Your instructions
A word-for-word copy of the entries, with the images left out, is what you should write.

[Entries taken from a collection]
# # # # # # #

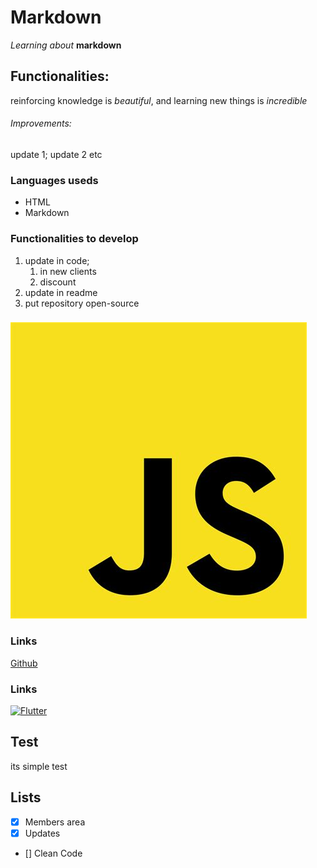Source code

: # Markdown

*Learning about* **markdown**

## Functionalities: 

reinforcing knowledge is _beautiful_,
and learning new things is _incredible_


###### Improvements: 

update 1;
update 2 etc

### Languages useds

* HTML
* Markdown

### Functionalities to develop

1. update in code;
   1. in new clients 
   2. discount
2. update in readme
3. put repository open-source

### 

![JavaScript](img/javascript.jpg)

### Links

[Github](github.com)

### Links

[![Flutter](https://avatars1.githubusercontent.com/u/59374587?s=460&u=e1241b0012309b5e9bdb3892e3f7a7a202b00c05&v=4)](https://github.com/felipecastrosales)

## Test

its simple test

## Lists

- [x] Members area
- [x] Updates
- [] Clean Code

# # # # # # #

Result of the exercise
Source code

: # Markdown

*Learning about* **markdown**

## Functionalities: 

reinforcing knowledge is _beautiful_,
and learning new things is _incredible_


###### Improvements: 

update 1;
update 2 etc

### Languages useds

* HTML
* Markdown

### Functionalities to develop

1. update in code;
   1. in new clients 
   2. discount
2. update in readme
3. put repository open-source

### 

![JavaScript](img/javascript.jpg)

### Links

[Github](github.com)

### Links

[![Flutter](https://avatars1.githubusercontent.com/u/59374587?s=460&u=e1241b0012309b5e9bdb3892e3f7a7a202b00c05&v=4)](https://github.com/felipecastrosales)

## Test

its simple test

## Lists

- [x] Members area
- [x] Updates
- [] Clean Code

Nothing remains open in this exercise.